• [Extracted material]
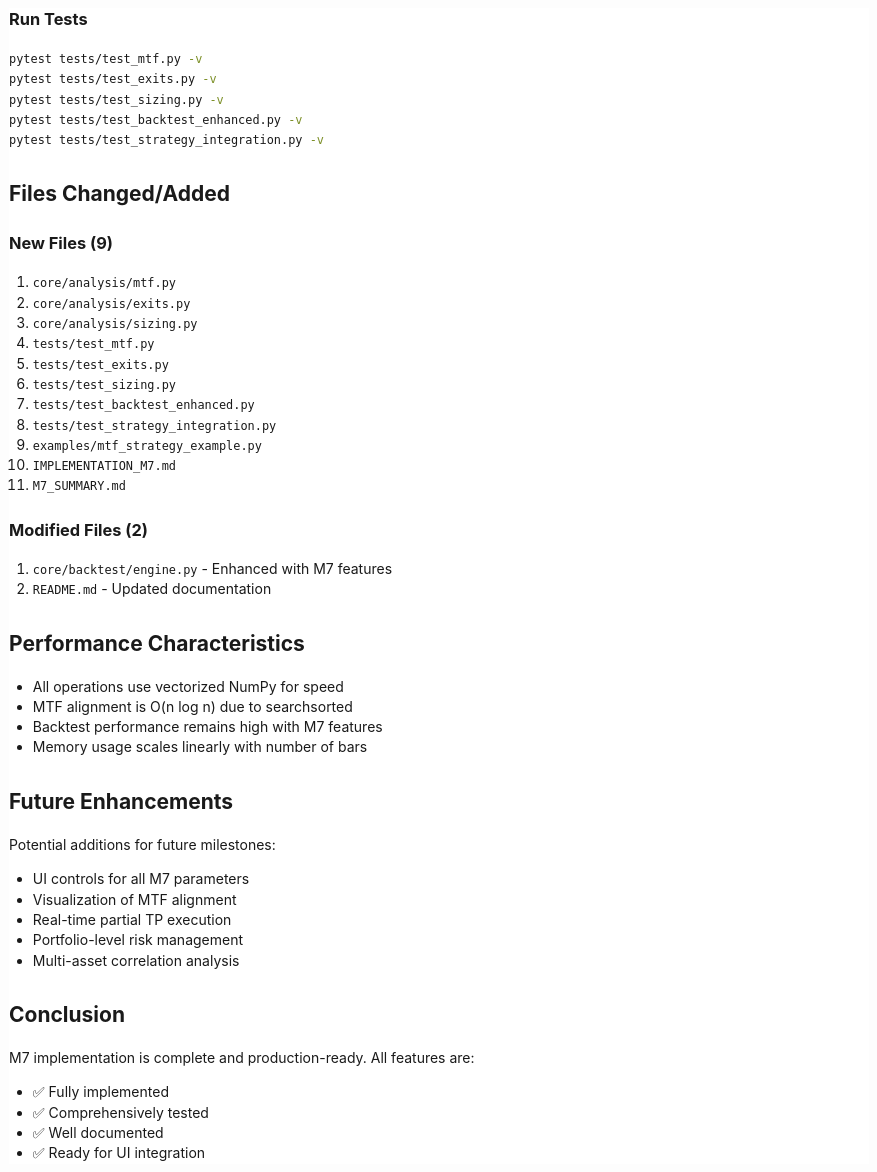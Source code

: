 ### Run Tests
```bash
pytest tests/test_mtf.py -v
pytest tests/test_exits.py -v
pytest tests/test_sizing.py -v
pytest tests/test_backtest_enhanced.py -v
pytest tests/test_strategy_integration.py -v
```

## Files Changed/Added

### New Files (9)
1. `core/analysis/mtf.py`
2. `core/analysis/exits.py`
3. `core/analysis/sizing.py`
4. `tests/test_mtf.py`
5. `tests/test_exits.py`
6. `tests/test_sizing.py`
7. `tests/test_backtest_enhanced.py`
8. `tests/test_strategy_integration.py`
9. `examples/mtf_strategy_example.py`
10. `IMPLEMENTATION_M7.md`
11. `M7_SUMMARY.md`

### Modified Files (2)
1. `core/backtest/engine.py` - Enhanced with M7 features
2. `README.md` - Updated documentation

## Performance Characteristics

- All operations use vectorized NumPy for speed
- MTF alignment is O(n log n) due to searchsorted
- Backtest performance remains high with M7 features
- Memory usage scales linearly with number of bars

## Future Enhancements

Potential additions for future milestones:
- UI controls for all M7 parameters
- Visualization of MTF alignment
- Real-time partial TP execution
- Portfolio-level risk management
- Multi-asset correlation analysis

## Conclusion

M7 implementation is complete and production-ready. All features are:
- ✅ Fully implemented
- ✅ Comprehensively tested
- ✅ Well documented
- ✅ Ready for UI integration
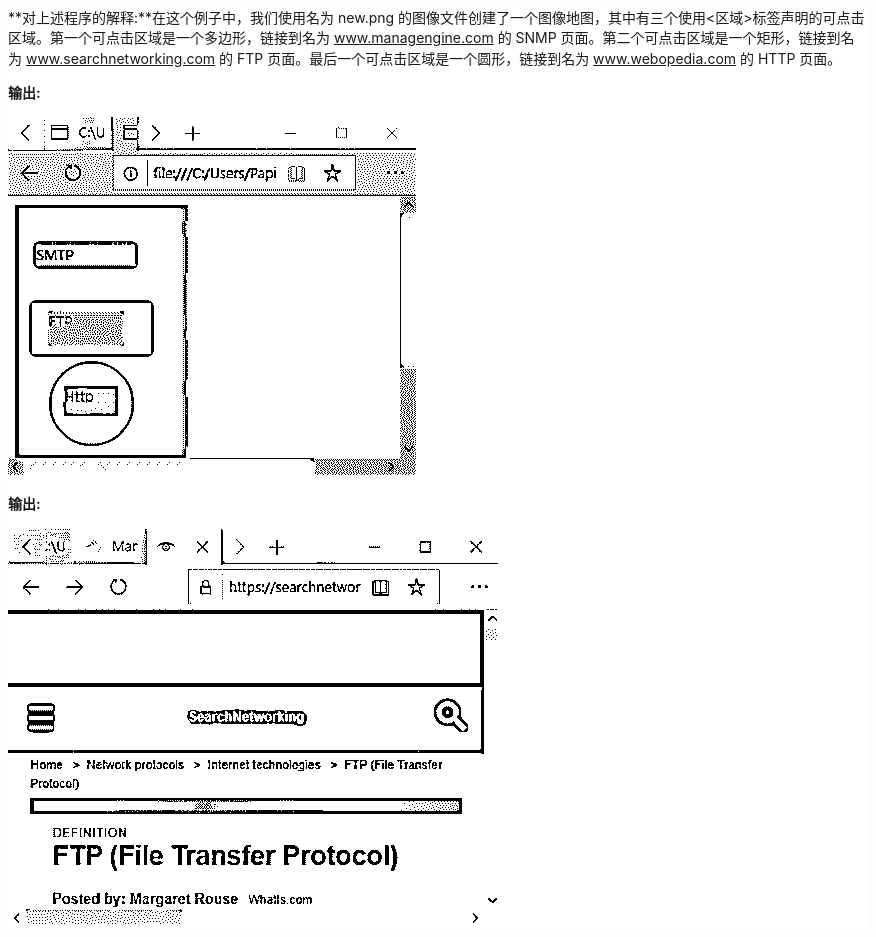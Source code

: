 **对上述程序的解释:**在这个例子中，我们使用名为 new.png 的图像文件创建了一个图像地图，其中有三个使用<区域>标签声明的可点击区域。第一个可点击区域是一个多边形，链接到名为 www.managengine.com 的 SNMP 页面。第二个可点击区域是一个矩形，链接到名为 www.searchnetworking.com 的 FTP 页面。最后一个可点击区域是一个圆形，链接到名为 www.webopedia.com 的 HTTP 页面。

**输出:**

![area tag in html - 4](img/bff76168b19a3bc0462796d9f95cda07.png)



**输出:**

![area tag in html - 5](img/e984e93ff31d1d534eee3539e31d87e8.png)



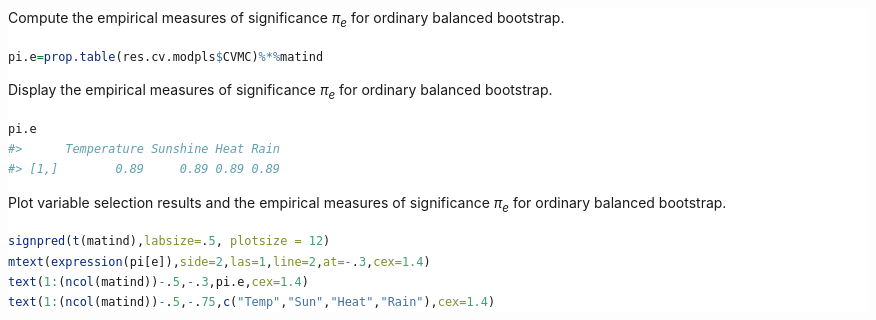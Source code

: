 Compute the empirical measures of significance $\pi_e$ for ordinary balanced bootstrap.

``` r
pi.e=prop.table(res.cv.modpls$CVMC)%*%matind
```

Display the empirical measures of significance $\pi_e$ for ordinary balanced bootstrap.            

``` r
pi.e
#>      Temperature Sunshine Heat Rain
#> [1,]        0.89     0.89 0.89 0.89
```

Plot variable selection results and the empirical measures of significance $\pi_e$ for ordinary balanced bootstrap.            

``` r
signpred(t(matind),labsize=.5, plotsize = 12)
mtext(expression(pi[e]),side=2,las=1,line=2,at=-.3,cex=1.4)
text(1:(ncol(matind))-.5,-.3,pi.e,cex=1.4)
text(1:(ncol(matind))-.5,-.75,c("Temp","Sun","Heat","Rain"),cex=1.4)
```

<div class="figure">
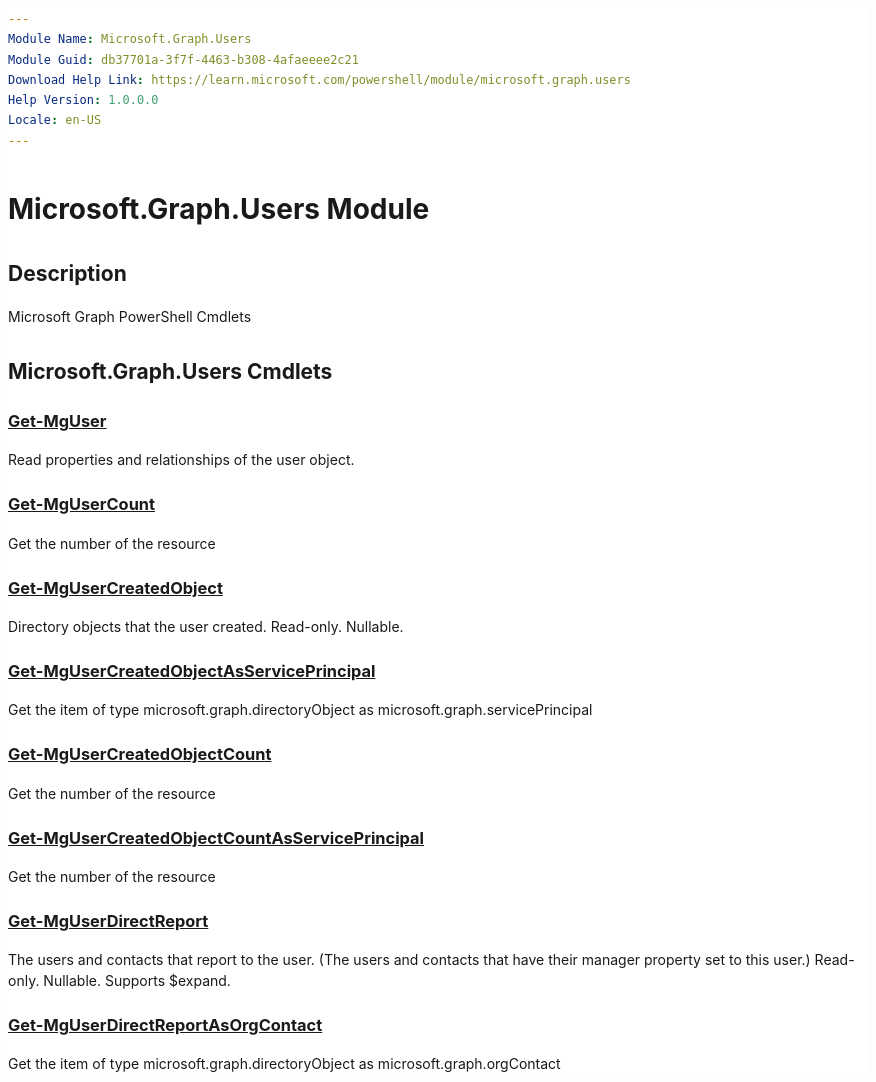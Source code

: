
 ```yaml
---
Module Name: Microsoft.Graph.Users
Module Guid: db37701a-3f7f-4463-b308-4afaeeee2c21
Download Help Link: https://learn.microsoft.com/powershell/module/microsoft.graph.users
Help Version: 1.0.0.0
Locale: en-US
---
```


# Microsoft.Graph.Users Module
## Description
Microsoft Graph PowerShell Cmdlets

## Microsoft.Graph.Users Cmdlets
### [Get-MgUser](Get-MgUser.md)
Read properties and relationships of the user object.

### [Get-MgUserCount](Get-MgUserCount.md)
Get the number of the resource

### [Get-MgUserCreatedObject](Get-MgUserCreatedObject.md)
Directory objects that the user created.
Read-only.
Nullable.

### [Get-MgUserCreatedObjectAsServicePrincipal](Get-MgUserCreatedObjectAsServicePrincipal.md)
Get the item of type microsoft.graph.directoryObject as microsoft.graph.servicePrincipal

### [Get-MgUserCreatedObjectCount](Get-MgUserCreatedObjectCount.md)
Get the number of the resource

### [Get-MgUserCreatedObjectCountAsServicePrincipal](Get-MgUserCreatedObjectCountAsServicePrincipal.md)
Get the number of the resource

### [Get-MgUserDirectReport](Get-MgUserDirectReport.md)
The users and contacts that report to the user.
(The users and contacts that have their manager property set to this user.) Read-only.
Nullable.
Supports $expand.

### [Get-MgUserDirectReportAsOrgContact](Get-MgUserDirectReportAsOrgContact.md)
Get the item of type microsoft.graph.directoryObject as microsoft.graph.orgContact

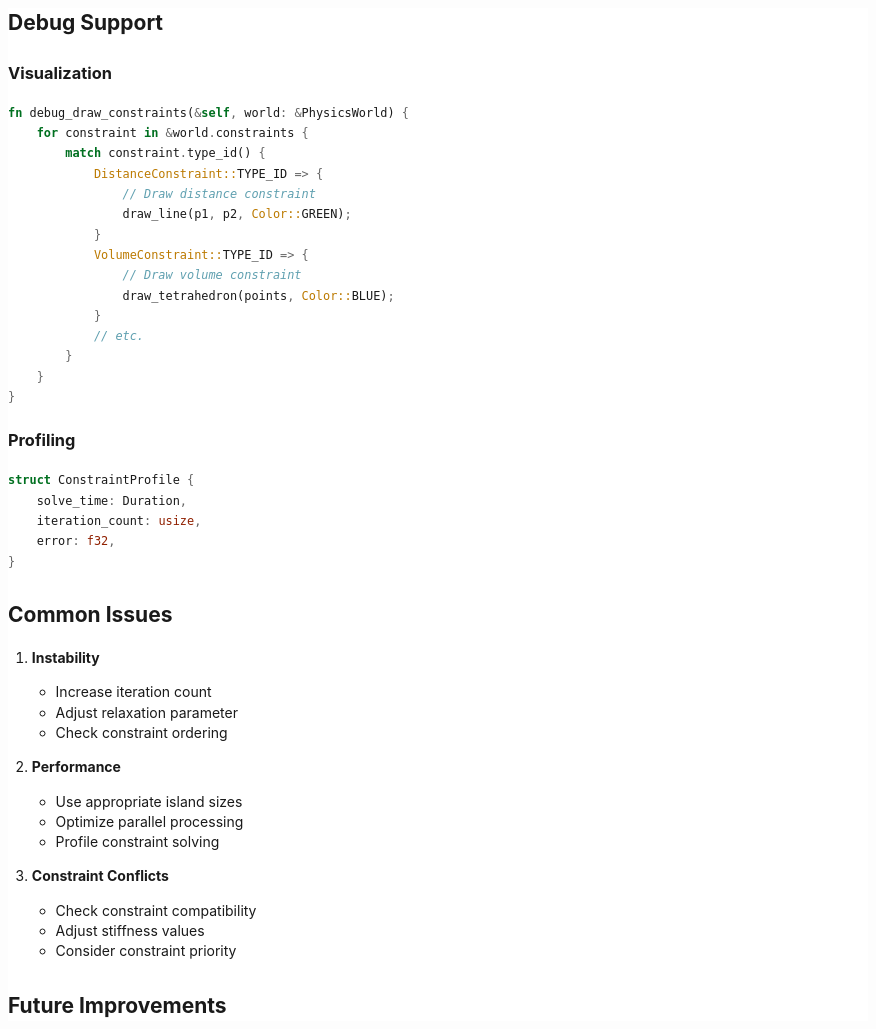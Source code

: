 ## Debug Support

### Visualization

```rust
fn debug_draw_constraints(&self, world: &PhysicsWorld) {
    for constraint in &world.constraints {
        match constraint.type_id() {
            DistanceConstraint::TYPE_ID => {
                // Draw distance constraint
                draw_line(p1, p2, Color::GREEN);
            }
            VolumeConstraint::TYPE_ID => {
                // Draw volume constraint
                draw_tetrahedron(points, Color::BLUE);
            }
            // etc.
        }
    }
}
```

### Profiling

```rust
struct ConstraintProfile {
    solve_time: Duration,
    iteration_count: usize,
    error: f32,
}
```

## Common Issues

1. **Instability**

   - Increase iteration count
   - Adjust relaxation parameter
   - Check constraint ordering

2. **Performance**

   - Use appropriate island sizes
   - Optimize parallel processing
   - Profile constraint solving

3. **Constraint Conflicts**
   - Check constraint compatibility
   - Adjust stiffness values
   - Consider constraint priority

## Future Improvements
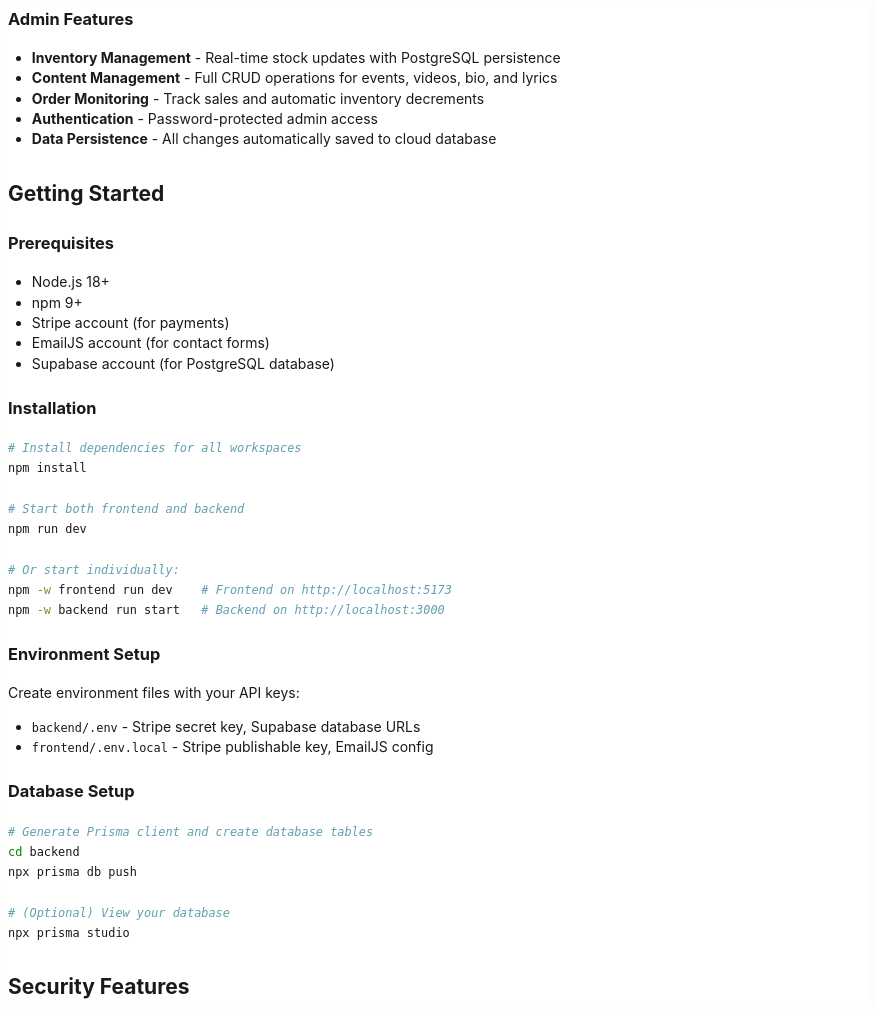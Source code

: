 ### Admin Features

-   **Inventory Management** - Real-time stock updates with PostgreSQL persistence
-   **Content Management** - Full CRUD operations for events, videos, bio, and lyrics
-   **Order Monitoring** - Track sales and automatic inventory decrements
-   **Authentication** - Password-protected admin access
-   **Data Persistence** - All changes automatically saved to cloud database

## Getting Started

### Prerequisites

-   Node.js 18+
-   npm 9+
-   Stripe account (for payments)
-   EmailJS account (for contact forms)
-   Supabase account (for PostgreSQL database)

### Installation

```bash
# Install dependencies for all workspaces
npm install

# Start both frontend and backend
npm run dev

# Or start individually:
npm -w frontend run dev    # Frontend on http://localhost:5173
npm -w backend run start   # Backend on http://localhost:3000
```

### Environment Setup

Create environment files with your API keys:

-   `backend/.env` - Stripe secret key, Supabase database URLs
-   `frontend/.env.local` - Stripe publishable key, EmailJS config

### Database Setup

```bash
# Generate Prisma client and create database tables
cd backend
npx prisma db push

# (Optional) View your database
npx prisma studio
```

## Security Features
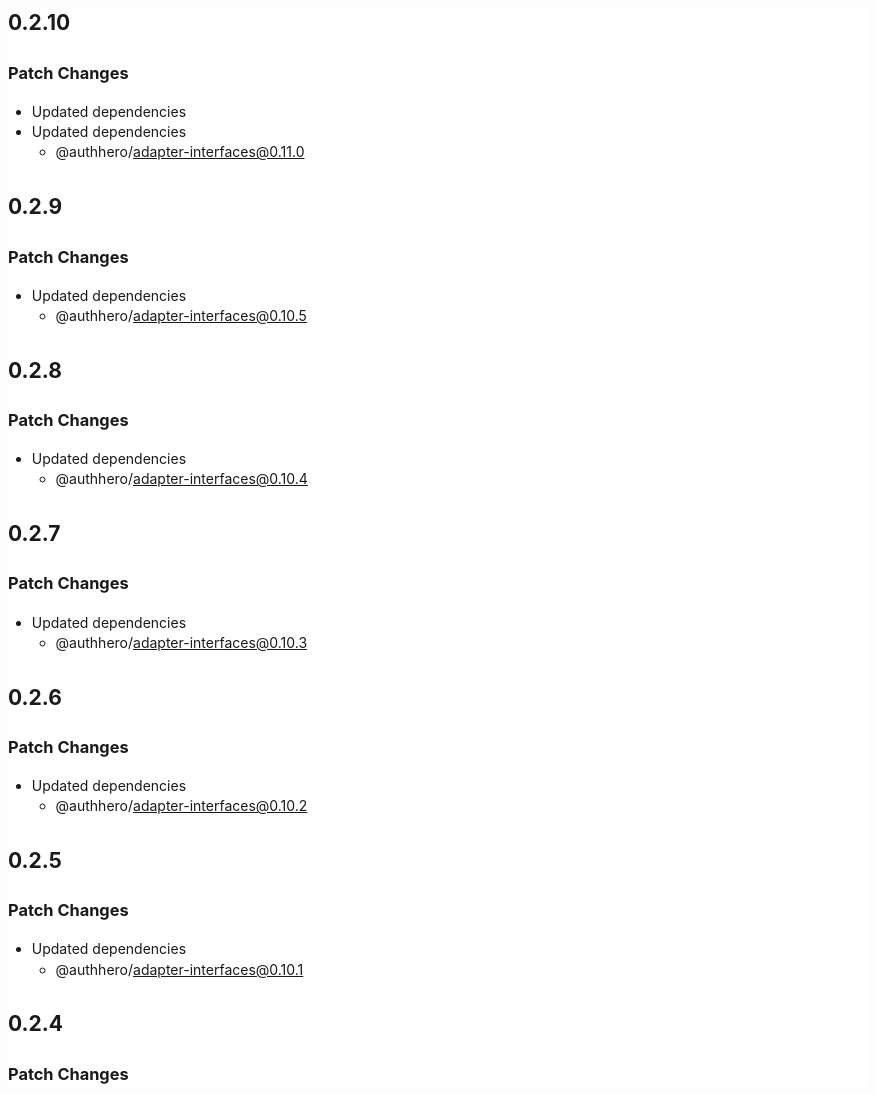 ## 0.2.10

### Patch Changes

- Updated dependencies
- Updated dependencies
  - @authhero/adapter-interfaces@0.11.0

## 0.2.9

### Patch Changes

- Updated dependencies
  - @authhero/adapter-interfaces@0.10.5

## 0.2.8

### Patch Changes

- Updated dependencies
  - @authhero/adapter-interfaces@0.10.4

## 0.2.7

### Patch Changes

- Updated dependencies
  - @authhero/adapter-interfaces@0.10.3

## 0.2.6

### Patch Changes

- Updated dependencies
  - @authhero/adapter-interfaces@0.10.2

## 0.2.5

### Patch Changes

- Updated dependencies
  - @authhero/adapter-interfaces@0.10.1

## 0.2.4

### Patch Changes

• [Exercise directions] Determine how many lines of this listing contain "Supabase", and give only the number.

• [Solution for this exercise] 2